Historical population
| Census | Pop. | Note | %± |
| 1920 | 665 |  | — |
| 1930 | 837 |  | 25.9% |
| 1940 | 844 |  | 0.8% |
| 1950 | 694 |  | −17.8% |
| 1960 | 714 |  | 2.9% |
| 1970 | 756 |  | 5.9% |
| 1980 | 677 |  | −10.4% |
| 1990 | 578 |  | −14.6% |
| 2000 | 577 |  | −0.2% |
| 2010 | 617 |  | 6.9% |
| 2020 | 583 |  | −5.5% |
| 2021 (est.) | 570 | Decrease | −2.2% |
Sources:

==Geography==
Lewis Run is located northwest of the center of McKean County at (41.870101, -78.662201). U.S. Route 219 passes through the borough, leading north 6 mi to Bradford, the largest community in the county, and south 36 mi to Ridgway.

According to the U.S. Census Bureau, Lewis Run has a total area of 1.84 sqmi, of which 0.01 sqmi, or 0.60%, are water. The borough is in the valley of the East Branch of Tunungwant Creek, where it is joined from the southwest by Lewis Run.
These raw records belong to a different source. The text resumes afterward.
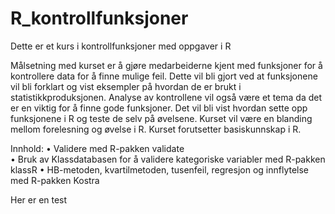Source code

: # R_kontrollfunksjoner
Dette er et kurs i kontrollfunksjoner med oppgaver i R

Målsetning med kurset er å gjøre medarbeiderne kjent med funksjoner for å kontrollere data for å finne mulige feil.  Dette vil bli gjort ved at funksjonene vil bli forklart og vist eksempler på hvordan de er brukt i statistikkproduksjonen. Analyse av kontrollene vil også være et tema da det er en viktig for å finne gode funksjoner. Det vil bli vist hvordan sette opp funksjonene i R og teste de selv på øvelsene.
Kurset vil være en blanding mellom forelesning og øvelse i R. 
Kurset forutsetter basiskunnskap i R.

Innhold: 
•	Validere med R-pakken validate  
•	Bruk av Klassdatabasen for å validere kategoriske variabler med R-pakken klassR
•	HB-metoden, kvartilmetoden, tusenfeil, regresjon og innflytelse med R-pakken Kostra 

Her er en test
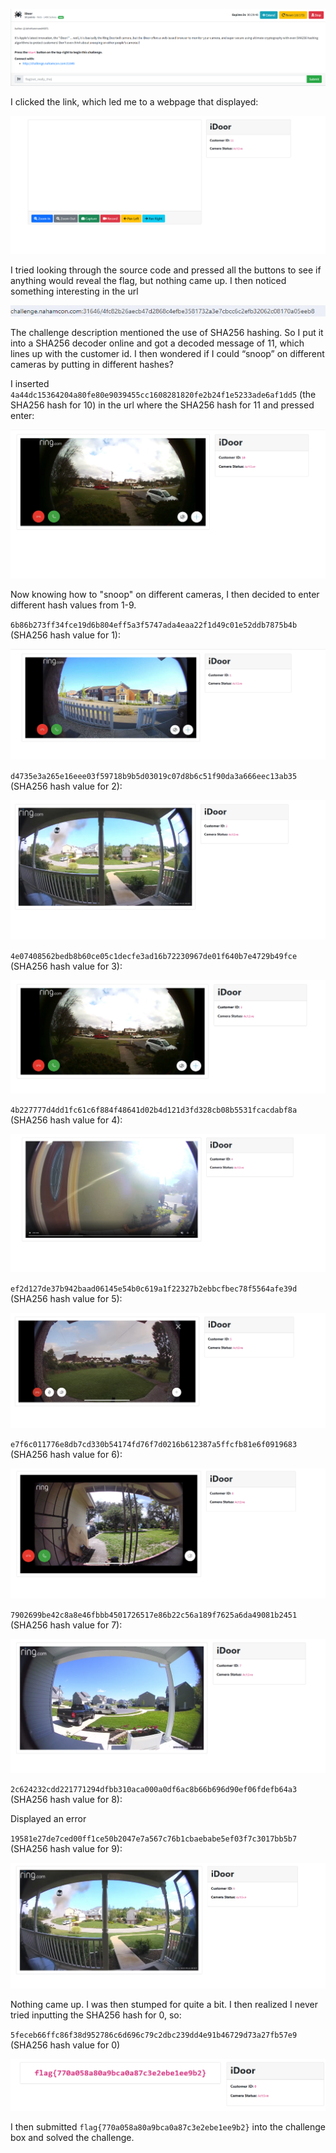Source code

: ![](../images/idoor-part-1.png)

I clicked the link, which led me to a webpage that displayed:

![](../images/idoor-part-2.png)

I tried looking through the source code and pressed all the buttons to see if anything would reveal the flag, but nothing came up. I then noticed something interesting in the url

![](../images/idoor-part-3.png)

The challenge description mentioned the use of SHA256 hashing. So I put it into a SHA256 decoder online and got a decoded message of 11, which lines up with the customer id. I then wondered if I could “snoop” on different cameras by putting in different hashes?

I inserted `4a44dc15364204a80fe80e9039455cc1608281820fe2b24f1e5233ade6af1dd5` (the SHA256 hash for 10) in the url where the SHA256 hash for 11 and pressed enter:

![](../images/idoor-part-5.png)

Now knowing how to "snoop" on different cameras, I then decided to enter different hash values from 1-9. 

`6b86b273ff34fce19d6b804eff5a3f5747ada4eaa22f1d49c01e52ddb7875b4b` (SHA256 hash value for 1):

![](../images/idoor-part-6.png)

`d4735e3a265e16eee03f59718b9b5d03019c07d8b6c51f90da3a666eec13ab35` (SHA256 hash value for 2):

![](../images/idoor-part-7.png)

`4e07408562bedb8b60ce05c1decfe3ad16b72230967de01f640b7e4729b49fce` (SHA256 hash value for 3):

![](../images/idoor-part-8.png)

`4b227777d4dd1fc61c6f884f48641d02b4d121d3fd328cb08b5531fcacdabf8a` (SHA256 hash value for 4):

![](../images/idoor-part-9.png)

`ef2d127de37b942baad06145e54b0c619a1f22327b2ebbcfbec78f5564afe39d` (SHA256 hash value for 5):

![](../images/idoor-part-10.png)

`e7f6c011776e8db7cd330b54174fd76f7d0216b612387a5ffcfb81e6f0919683` (SHA256 hash value for 6):

![](../images/idoor-part-11.png)

`7902699be42c8a8e46fbbb4501726517e86b22c56a189f7625a6da49081b2451` (SHA256 hash value for 7):

![](../images/idoor-part-12.png)

`2c624232cdd221771294dfbb310aca000a0df6ac8b66b696d90ef06fdefb64a3` (SHA256 hash value for 8):

Displayed an error

`19581e27de7ced00ff1ce50b2047e7a567c76b1cbaebabe5ef03f7c3017bb5b7` (SHA256 hash value for 9):

![](../images/idoor-part-13.png)

Nothing came up. I was then stumped for quite a bit. I then realized I never tried inputting the SHA256 hash for 0, so:

`5feceb66ffc86f38d952786c6d696c79c2dbc239dd4e91b46729d73a27fb57e9` (SHA256 hash value for 0)

![](../images/idoor-part-14.png)

I then submitted `flag{770a058a80a9bca0a87c3e2ebe1ee9b2}` into the challenge box and solved the challenge.
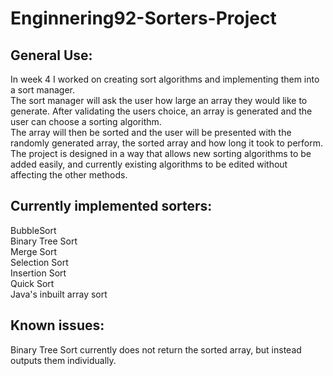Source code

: # Enginnering92-Sorters-Project

## General Use:

In week 4 I worked on creating sort algorithms and implementing them into a sort manager.  
The sort manager will ask the user how large an array they would like to generate.
After validating the users choice, an array is generated and the user can choose a sorting algorithm.  
The array will then be sorted and the user will be presented with the randomly generated array, the sorted array and how long it took to perform.  
The project is designed in a way that allows new sorting algorithms to be added easily, and currently existing algorithms to be edited without affecting the other methods.  

## Currently implemented sorters:  

BubbleSort  
Binary Tree Sort  
Merge Sort  
Selection Sort  
Insertion Sort  
Quick Sort  
Java's inbuilt array sort  

## Known issues:  

Binary Tree Sort currently does not return the sorted array, but instead outputs them individually.
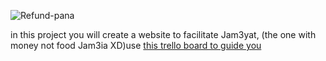 
![Refund-pana](https://user-images.githubusercontent.com/8784343/145405423-40039cac-9148-4b90-897a-bbf3837d8b12.png)

in this project you will create a website to facilitate Jam3yat, (the one with money not food Jam3ia XD)use [this trello board to guide you](https://trello.com/b/KAIeKx6g/jam3ya)

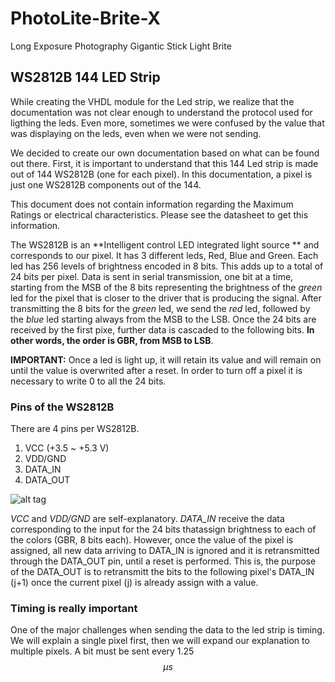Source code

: # PhotoLite-Brite-X
Long Exposure Photography Gigantic Stick Light Brite

## WS2812B 144 LED Strip

While creating the VHDL module for the Led strip, 
we realize that the documentation was not clear enough to understand the 
protocol used for ligthing the leds. Even more, sometimes we were confused 
by the value that was displaying on the leds, even when we were not sending. 

We decided to create our own documentation based on what can be found out there.
First, it is important to understand that this 144 Led strip is made out of 
144 WS2812B (one for each pixel). In this documentation, a pixel is just one 
WS2812B components out of the 144.

This document does not contain information regarding the Maximum Ratings or electrical 
characteristics. Please see the datasheet to get this information.

The WS2812B is an **Intelligent control LED integrated light source ** and corresponds to our pixel. 
It has 3 different leds, Red, Blue and Green. Each led has 256 levels of brightness encoded in 8 bits.
This adds up to a total of 24 bits per pixel. Data is sent in serial transmission, one bit at a time, starting from
the MSB of the 8 bits representing the brightness of the *green* led for the pixel that is closer to the driver that is producing the signal. 
After transmitting the 8 bits for the *green* led, we send the *red* led, followed by the *blue* led starting 
always from the MSB to the LSB. Once the 24 bits are received by the first pixe, further data is cascaded to the following bits.
**In other words, the order is GBR, from MSB to LSB**.

**IMPORTANT:** Once a led is light up, it will retain its value and will remain on until the value is overwrited after a reset.
In order to turn off a pixel it is necessary to write 0 to all the 24 bits.

### Pins of the WS2812B

There are 4 pins per WS2812B.

1. VCC (+3.5 ~ +5.3 V)
2. VDD/GND
3. DATA_IN
4. DATA_OUT

![alt tag](https://cloud.githubusercontent.com/assets/1594240/14506449/de5e4a86-018b-11e6-8260-2fc3ba46a2f0.png)

*VCC* and *VDD/GND* are self-explanatory. *DATA_IN* receive the data corresponding to the input for the
24 bits thatassign brightness to each of the colors (GBR, 8 bits each). However, once
the value of the pixel is assigned, all new data arriving to DATA_IN is ignored and it is retransmitted through 
the DATA_OUT pin, until a reset is performed. This is, the purpose of the DATA_OUT is to retransmitt the bits to 
the following pixel's DATA_IN (j+1) once the current pixel (j) is already assign with a value. 

### Timing is really important

One of the major challenges when sending the data to the led strip is timing. 
We will explain a single pixel first, then we will expand our explanation to multiple pixels. 
A bit must be sent every 1.25 $$\mu s$$
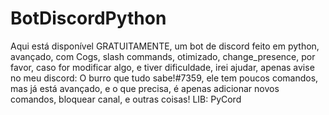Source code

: # BotDiscordPython
Aqui está disponível GRATUITAMENTE, um bot de discord feito em python, avançado, com Cogs, slash commands, otimizado, change_presence, por favor, caso for modificar algo, e tiver dificuldade, irei ajudar, apenas avise no meu discord: O burro que tudo sabe!#7359, ele tem poucos comandos, mas já está avançado, e o que precisa, é apenas adicionar novos comandos, bloquear canal, e outras coisas!
LIB: PyCord

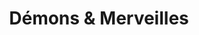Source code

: ---
title: "Démons & Merveilles"
url: /charleville-mezieres/demons-und-merveilles/
shop: Antiquitäten
---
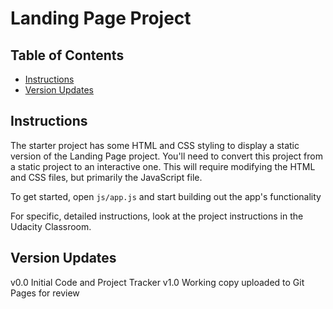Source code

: # Landing Page Project

## Table of Contents

* [Instructions](#instructions)
* [Version Updates](#version)

## Instructions

The starter project has some HTML and CSS styling to display a static version of the Landing Page project. You'll need to convert this project from a static project to an interactive one. This will require modifying the HTML and CSS files, but primarily the JavaScript file.

To get started, open `js/app.js` and start building out the app's functionality

For specific, detailed instructions, look at the project instructions in the Udacity Classroom.

## Version Updates
v0.0 Initial Code and Project Tracker
v1.0 Working copy uploaded to Git Pages for review

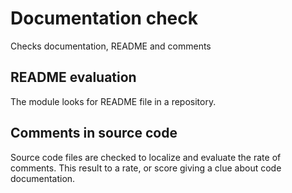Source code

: # Documentation check
Checks documentation, README and comments

## README evaluation
The module looks for README file in a repository.

## Comments in source code
Source code files are checked to localize and evaluate the rate of comments.
This result to a rate, or score giving a clue about code documentation.
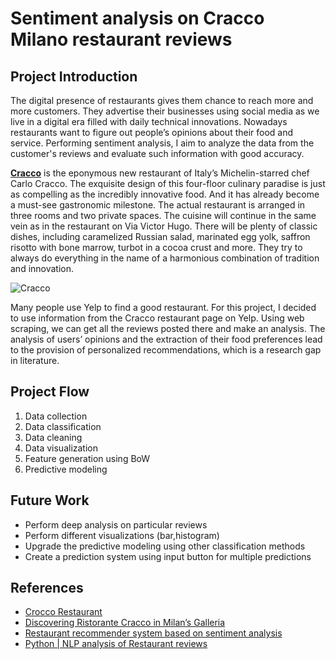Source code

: # Sentiment analysis on Cracco Milano restaurant reviews

## Project Introduction

The digital presence of restaurants gives them chance to reach more and more customers. They advertise their businesses using social media as we live in a digital era filled with daily technical innovations. Nowadays restaurants want to figure out people’s opinions about their food and service. Performing sentiment analysis, I aim to analyze the data from the customer's reviews and evaluate such information with good accuracy.


[**Cracco**](https://www.ristorantecracco.it/en/) is the eponymous new restaurant of Italy’s Michelin-starred chef Carlo Cracco. The exquisite design of this four-floor culinary paradise is just as compelling as the incredibly innovative food. And it has already become a must-see gastronomic milestone. The actual restaurant is arranged in three rooms and two private spaces. The cuisine will continue in the same vein as in the restaurant on Via Victor Hugo. There will be plenty of classic dishes, including caramelized Russian salad, marinated egg yolk, saffron risotto with bone marrow, turbot in a cocoa crust and more. They try to always do everything in the name of a harmonious combination of tradition and innovation.

![Cracco](https://www.artribune.com/wp-content/uploads/2018/12/GALLERIA-CRACCO-MASBEDO-installation-view-07_ph-Carmine-Conte.jpg)


Many people use Yelp to find a good restaurant. For this project, I decided to use information from the Cracco restaurant page on Yelp. Using web scraping, we can get all the reviews posted there and make an analysis. The analysis of users’ opinions and the extraction of their food preferences lead to the provision of personalized recommendations, which is a research gap in literature. 

## Project Flow

1. Data collection
2. Data classification
3. Data cleaning
4. Data visualization
5. Feature generation using BoW
6. Predictive modeling

## Future Work

* Perform deep analysis on particular reviews
* Perform different visualizations (bar,histogram)
* Upgrade the predictive modeling using other classification methods
* Create a prediction system using input button for multiple predictions

## References

* [Crocco Restaurant](https://www.ristorantecracco.it/en/)
* [Discovering Ristorante Cracco in Milan’s Galleria](https://www.lacucinaitaliana.com/trends/restaurants-and-chefs/ristorante-cracco-galleria-milano?refresh_ce=)
* [Restaurant recommender system based on sentiment analysis](https://www.sciencedirect.com/science/article/pii/S2666827021000578)
* [Python | NLP analysis of Restaurant reviews](https://www.geeksforgeeks.org/python-nlp-analysis-of-restaurant-reviews/) 
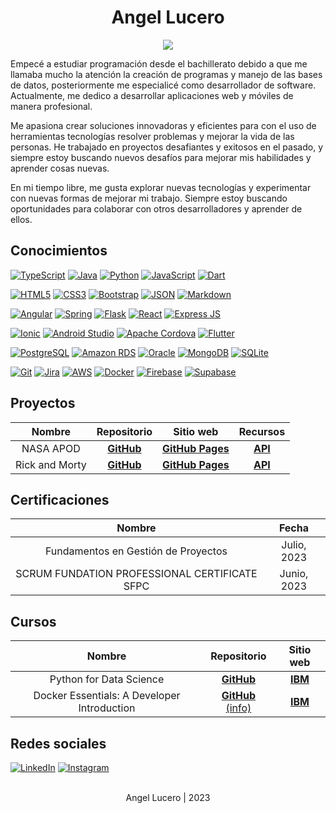 <p align="center">
  <h1 align="center">Angel Lucero</h1>
</p>

<p align="center">
  <img src="https://readme-typing-svg.demolab.com?font=BlinkMacSystemFont&weight=200&size=14&duration=4000&pause=1500&color=1B77F0&center=true&vCenter=true&width=244&height=24&lines=Desarrollador+de+software">
</p>

Empecé a estudiar programación desde el bachillerato debido a que me llamaba mucho la atención la creación de programas y manejo de las bases de datos, posteriormente me especialicé como desarrollador de software. Actualmente, me dedico a desarrollar aplicaciones web y móviles de manera profesional.

Me apasiona crear soluciones innovadoras y eficientes para con el uso de herramientas tecnologías resolver problemas y mejorar la vida de las personas. He trabajado en proyectos desafiantes y exitosos en el pasado, y siempre estoy buscando nuevos desafíos para mejorar mis habilidades y aprender cosas nuevas.

En mi tiempo libre, me gusta explorar nuevas tecnologías y experimentar con nuevas formas de mejorar mi trabajo. Siempre estoy buscando oportunidades para colaborar con otros desarrolladores y aprender de ellos.



## Conocimientos

[![TypeScript](https://img.shields.io/badge/TypeScript-black?style=for-the-badge&logo=TypeScript&logoColor=white&labelColor=3178C6)]()
[![Java](https://img.shields.io/badge/Java-black?style=for-the-badge&logo=CoffeeScript&logoColor=white&labelColor=9E1841)]()
[![Python](https://img.shields.io/badge/Python-black?style=for-the-badge&logo=Python&logoColor=white&labelColor=3776AB)]()
[![JavaScript](https://img.shields.io/badge/JavaScript-black?style=for-the-badge&logo=JavaScript&logoColor=white&labelColor=FBBA00)]()
[![Dart](https://img.shields.io/badge/Dart-black?style=for-the-badge&logo=Dart&logoColor=white&labelColor=0175C2)]()

[![HTML5](https://img.shields.io/badge/html_5-black?style=for-the-badge&logo=html5&logoColor=white&labelColor=E34F26)]()
[![CSS3](https://img.shields.io/badge/css_3-black?style=for-the-badge&logo=css3&logoColor=white&labelColor=1572B6)]()
[![Bootstrap](https://img.shields.io/badge/Bootstrap-black?style=for-the-badge&logo=bootstrap&logoColor=white&labelColor=7952B3)]()
[![JSON](https://img.shields.io/badge/JSON-black?style=for-the-badge&logo=JSON&logoColor=white&labelColor=363636)]()
[![Markdown](https://img.shields.io/badge/Markdown-black?style=for-the-badge&logo=Markdown&logoColor=white&labelColor=000000)]()

[![Angular](https://img.shields.io/badge/Angular-black?style=for-the-badge&logo=Angular&logoColor=white&labelColor=DD0031)]()
[![Spring](https://img.shields.io/badge/Spring-black?style=for-the-badge&logo=spring&logoColor=white&labelColor=6DB33F)]()
[![Flask](https://img.shields.io/badge/Flask-black?style=for-the-badge&logo=Flask&logoColor=white&labelColor=363636)]()
[![React](https://img.shields.io/badge/React-black?style=for-the-badge&logo=React&logoColor=white&labelColor=61DAFB)]()
[![Express JS](https://img.shields.io/badge/Express_JS-black?style=for-the-badge&logo=Express&logoColor=white&labelColor=3E4348)]()

[![Ionic](https://img.shields.io/badge/Ionic-black?style=for-the-badge&logo=Ionic&logoColor=white&labelColor=3880FF)]()
[![Android Studio](https://img.shields.io/badge/Android%20Studio-black?style=for-the-badge&logo=AndroidStudio&logoColor=white&labelColor=3DDC84)]()
[![Apache Cordova](https://img.shields.io/badge/Apache_Cordova-black?style=for-the-badge&logo=ApacheCordova&logoColor=white&labelColor=151515)]()
[![Flutter](https://img.shields.io/badge/Flutter-black?style=for-the-badge&logo=Flutter&logoColor=white&labelColor=02569B)]()

[![PostgreSQL](https://img.shields.io/badge/PostgreSQL-black?style=for-the-badge&logo=PostgreSQL&logoColor=white&labelColor=4169E1)]()
[![Amazon RDS](https://img.shields.io/badge/RDS-black?style=for-the-badge&logo=amazonrds&logoColor=white&labelColor=527FFF)]()
[![Oracle](https://img.shields.io/badge/Oracle-black?style=for-the-badge&logo=Oracle&logoColor=white&labelColor=F80000)]()
[![MongoDB](https://img.shields.io/badge/MongoDB-black?style=for-the-badge&logo=MongoDB&logoColor=white&labelColor=47A248)]()
[![SQLite](https://img.shields.io/badge/SQLite-black?style=for-the-badge&logo=SQLite&logoColor=white&labelColor=003B57)]()

[![Git](https://img.shields.io/badge/Git-black?style=for-the-badge&logo=Git&logoColor=white&labelColor=F05032)]()
[![Jira](https://img.shields.io/badge/Jira-black?style=for-the-badge&logo=JiraSoftware&logoColor=white&labelColor=0052CC)]()
[![AWS](https://img.shields.io/badge/AWS-black?style=for-the-badge&logo=amazonaws&logoColor=white&labelColor=FF9900)]()
[![Docker](https://img.shields.io/badge/Docker-black?style=for-the-badge&logo=Docker&logoColor=white&labelColor=2496ED)]()
[![Firebase](https://img.shields.io/badge/Firebase-black?style=for-the-badge&logo=Firebase&logoColor=white&labelColor=FFCA28)]()
[![Supabase](https://img.shields.io/badge/Supabase-black?style=for-the-badge&logo=Supabase&logoColor=white&labelColor=3FCF8E)]()



## Proyectos

| Nombre                | Repositorio                                                | Sitio web                                                        | Recursos                                          |
| :-------------------: | :--------------------------------------------------------: | :--------------------------------------------------------------: | :-----------------------------------------------: |
| NASA APOD             | [**GitHub**](https://github.com/angelluce/NASA)            | [**GitHub Pages**](https://angelluce.github.io/NASA/)            | [**API**](https://api.nasa.gov/)                  |
| Rick and Morty        | [**GitHub**](https://github.com/angelluce/RickAndMorty)    | [**GitHub Pages**](https://angelluce.github.io/RickAndMorty/)    | [**API**](https://rickandmortyapi.com/)           |



## Certificaciones

| Nombre                                        | Fecha       |
| :-------------------------------------------: | :---------: |
| Fundamentos en Gestión de Proyectos           | Julio, 2023 |
| SCRUM FUNDATION PROFESSIONAL CERTIFICATE SFPC | Junio, 2023 |



## Cursos

| Nombre                          | Repositorio                                                  | Sitio web                                                                    |
| :-----------------------------: | :----------------------------------------------------------: | :--------------------------------------------------------------------------: |
| Python for Data Science  | [**GitHub**](https://github.com/angelluce/python-for-data-science) | [**IBM**](https://cognitiveclass.ai/courses/python-for-data-science) | 
| Docker Essentials: A Developer Introduction  | [**GitHub** (info) ](https://github.com/angelluce/docker-essentials) | [**IBM**](https://cognitiveclass.ai/courses/docker-essentials) | 



## Redes sociales

[![LinkedIn](https://img.shields.io/badge/LinkedIn-black?style=for-the-badge&logo=LinkedIn&logoColor=white&labelColor=0A66C2)](https://www.linkedin.com/in/angellucero/)
[![Instagram](https://img.shields.io/badge/Instagram-black?style=for-the-badge&logo=Instagram&logoColor=white&labelColor=E4405F)](https://www.instagram.com/angel.lu24/)



</br>

<div align="center">Angel Lucero | 2023</div>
The East Branch continues north to join the West Branch in Bradford, and Tunungwant Creek continues north to flow into the Allegheny River in Carrollton, New York.

===Climate===
According to the Köppen Climate Classification system, Lewis Run has a humid continental climate, abbreviated "Dfb" on climate maps.

Climate data for Lewis Run, Pennsylvania
| Month | Jan | Feb | Mar | Apr | May | Jun | Jul | Aug | Sep | Oct | Nov | Dec | Year |
| Mean daily maximum °C (°F) | −1 (31) | 1 (33) | 6 (43) | 13 (56) | 20 (68) | 24 (76) | 26 (79) | 25 (77) | 22 (71) | 16 (60) | 8 (46) | 2 (35) | 13 (56) |
| Mean daily minimum °C (°F) | −11 (13) | −11 (13) | −6 (21) | −1 (31) | 5 (41) | 10 (50) | 12 (54) | 12 (53) | 8 (46) | 2 (36) | −2 (28) | −8 (18) | 1 (34) |
| Average precipitation mm (inches) | 79 (3.1) | 66 (2.6) | 86 (3.4) | 94 (3.7) | 100 (4.1) | 120 (4.9) | 120 (4.7) | 100 (4) | 110 (4.2) | 94 (3.7) | 99 (3.9) | 89 (3.5) | 1,160 (45.8) |
Source: Weatherbase

==Education==
It is in the Bradford Area School District.